▶ [Task directions] Filter by the string "README": return the lines of the material that contain it.

▶ [Provided entries]
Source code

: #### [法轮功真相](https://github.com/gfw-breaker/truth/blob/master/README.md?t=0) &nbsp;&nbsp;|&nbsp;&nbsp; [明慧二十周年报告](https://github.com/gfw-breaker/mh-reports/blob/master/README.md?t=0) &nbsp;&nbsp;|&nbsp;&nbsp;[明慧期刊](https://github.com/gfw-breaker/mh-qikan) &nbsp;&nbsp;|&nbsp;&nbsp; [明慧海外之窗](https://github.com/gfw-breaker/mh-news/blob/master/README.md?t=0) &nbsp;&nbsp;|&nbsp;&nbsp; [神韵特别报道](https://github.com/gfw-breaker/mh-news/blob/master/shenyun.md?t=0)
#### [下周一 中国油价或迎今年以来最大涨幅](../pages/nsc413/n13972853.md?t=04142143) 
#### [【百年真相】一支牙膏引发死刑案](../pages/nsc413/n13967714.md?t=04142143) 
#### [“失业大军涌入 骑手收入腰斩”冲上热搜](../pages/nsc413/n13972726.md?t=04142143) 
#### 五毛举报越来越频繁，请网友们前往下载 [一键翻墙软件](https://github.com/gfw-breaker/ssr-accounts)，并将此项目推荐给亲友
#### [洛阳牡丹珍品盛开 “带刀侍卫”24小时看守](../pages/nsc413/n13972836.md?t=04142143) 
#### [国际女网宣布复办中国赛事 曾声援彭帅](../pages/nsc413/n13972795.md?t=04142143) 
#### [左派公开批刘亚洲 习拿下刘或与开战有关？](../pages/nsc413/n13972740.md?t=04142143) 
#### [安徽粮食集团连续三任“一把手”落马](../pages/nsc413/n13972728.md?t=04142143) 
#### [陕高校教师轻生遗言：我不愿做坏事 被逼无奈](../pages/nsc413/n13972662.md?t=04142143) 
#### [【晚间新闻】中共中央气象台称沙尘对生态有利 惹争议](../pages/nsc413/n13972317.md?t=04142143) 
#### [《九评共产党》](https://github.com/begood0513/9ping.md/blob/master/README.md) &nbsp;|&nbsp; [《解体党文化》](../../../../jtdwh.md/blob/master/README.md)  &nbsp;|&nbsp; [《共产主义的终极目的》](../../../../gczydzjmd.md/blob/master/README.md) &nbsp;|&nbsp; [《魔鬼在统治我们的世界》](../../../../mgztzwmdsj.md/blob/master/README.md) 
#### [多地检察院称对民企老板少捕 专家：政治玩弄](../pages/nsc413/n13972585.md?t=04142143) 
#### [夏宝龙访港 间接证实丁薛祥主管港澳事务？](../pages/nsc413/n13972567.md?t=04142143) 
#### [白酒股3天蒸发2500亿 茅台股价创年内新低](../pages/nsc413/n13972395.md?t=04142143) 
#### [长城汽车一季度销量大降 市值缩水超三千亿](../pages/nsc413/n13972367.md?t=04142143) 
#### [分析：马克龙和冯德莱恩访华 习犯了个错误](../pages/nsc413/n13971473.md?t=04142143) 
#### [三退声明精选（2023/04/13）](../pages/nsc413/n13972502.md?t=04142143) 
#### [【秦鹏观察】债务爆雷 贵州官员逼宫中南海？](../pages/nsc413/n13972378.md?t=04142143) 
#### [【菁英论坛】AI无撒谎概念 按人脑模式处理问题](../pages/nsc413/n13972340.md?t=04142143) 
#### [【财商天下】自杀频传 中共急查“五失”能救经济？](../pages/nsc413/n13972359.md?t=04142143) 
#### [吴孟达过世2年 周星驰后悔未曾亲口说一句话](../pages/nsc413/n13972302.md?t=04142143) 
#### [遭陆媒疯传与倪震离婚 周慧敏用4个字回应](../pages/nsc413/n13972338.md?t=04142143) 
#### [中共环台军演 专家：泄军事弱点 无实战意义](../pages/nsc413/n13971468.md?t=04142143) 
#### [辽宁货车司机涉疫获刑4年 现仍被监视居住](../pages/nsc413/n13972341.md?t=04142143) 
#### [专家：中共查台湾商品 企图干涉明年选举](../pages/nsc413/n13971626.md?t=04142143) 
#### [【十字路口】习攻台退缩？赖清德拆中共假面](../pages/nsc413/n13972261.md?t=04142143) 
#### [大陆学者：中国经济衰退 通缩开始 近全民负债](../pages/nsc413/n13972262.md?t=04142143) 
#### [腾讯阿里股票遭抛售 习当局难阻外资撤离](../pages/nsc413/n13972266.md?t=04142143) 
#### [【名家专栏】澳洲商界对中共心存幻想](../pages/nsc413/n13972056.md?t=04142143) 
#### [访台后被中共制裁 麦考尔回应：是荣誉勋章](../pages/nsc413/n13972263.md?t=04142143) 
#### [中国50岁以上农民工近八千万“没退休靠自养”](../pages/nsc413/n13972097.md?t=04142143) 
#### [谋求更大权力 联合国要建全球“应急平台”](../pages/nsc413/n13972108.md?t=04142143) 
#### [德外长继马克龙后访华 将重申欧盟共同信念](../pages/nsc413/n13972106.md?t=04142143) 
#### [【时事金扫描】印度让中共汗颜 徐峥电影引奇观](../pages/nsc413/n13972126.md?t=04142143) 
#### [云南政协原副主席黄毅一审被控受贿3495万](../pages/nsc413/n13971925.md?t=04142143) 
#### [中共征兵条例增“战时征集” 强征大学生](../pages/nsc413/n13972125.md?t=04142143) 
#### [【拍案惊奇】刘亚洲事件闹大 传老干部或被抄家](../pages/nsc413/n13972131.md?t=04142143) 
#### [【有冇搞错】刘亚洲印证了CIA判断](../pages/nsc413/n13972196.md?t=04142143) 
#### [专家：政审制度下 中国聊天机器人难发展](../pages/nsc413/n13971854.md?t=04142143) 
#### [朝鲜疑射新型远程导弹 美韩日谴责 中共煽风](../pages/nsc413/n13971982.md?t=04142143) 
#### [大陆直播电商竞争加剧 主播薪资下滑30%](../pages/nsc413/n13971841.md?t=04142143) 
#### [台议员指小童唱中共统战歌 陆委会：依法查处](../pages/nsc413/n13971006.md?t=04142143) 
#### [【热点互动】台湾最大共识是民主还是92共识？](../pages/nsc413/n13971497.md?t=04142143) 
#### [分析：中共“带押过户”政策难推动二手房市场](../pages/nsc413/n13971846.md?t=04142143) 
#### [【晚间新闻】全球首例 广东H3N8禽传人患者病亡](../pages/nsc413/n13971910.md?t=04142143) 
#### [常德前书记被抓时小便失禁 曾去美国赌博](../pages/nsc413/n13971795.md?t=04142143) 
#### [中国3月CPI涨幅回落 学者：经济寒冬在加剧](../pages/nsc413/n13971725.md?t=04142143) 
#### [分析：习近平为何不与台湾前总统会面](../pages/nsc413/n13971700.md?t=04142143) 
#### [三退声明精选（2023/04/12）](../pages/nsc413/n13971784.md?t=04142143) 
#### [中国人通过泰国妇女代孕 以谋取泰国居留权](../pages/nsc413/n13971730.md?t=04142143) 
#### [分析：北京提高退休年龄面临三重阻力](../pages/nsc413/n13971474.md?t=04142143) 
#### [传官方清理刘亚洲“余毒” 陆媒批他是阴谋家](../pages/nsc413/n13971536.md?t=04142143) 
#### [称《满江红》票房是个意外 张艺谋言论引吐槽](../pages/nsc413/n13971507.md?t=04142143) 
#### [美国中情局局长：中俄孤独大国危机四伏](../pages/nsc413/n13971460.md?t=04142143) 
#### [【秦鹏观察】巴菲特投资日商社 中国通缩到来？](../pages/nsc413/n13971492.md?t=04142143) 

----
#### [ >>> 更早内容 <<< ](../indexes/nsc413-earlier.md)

▶ [Result]
: #### [法轮功真相](https://github.com/gfw-breaker/truth/blob/master/README.md?t=0) &nbsp;&nbsp;|&nbsp;&nbsp; [明慧二十周年报告](https://github.com/gfw-breaker/mh-reports/blob/master/README.md?t=0) &nbsp;&nbsp;|&nbsp;&nbsp;[明慧期刊](https://github.com/gfw-breaker/mh-qikan) &nbsp;&nbsp;|&nbsp;&nbsp; [明慧海外之窗](https://github.com/gfw-breaker/mh-news/blob/master/README.md?t=0) &nbsp;&nbsp;|&nbsp;&nbsp; [神韵特别报道](https://github.com/gfw-breaker/mh-news/blob/master/shenyun.md?t=0)
#### [《九评共产党》](https://github.com/begood0513/9ping.md/blob/master/README.md) &nbsp;|&nbsp; [《解体党文化》](../../../../jtdwh.md/blob/master/README.md)  &nbsp;|&nbsp; [《共产主义的终极目的》](../../../../gczydzjmd.md/blob/master/README.md) &nbsp;|&nbsp; [《魔鬼在统治我们的世界》](../../../../mgztzwmdsj.md/blob/master/README.md) 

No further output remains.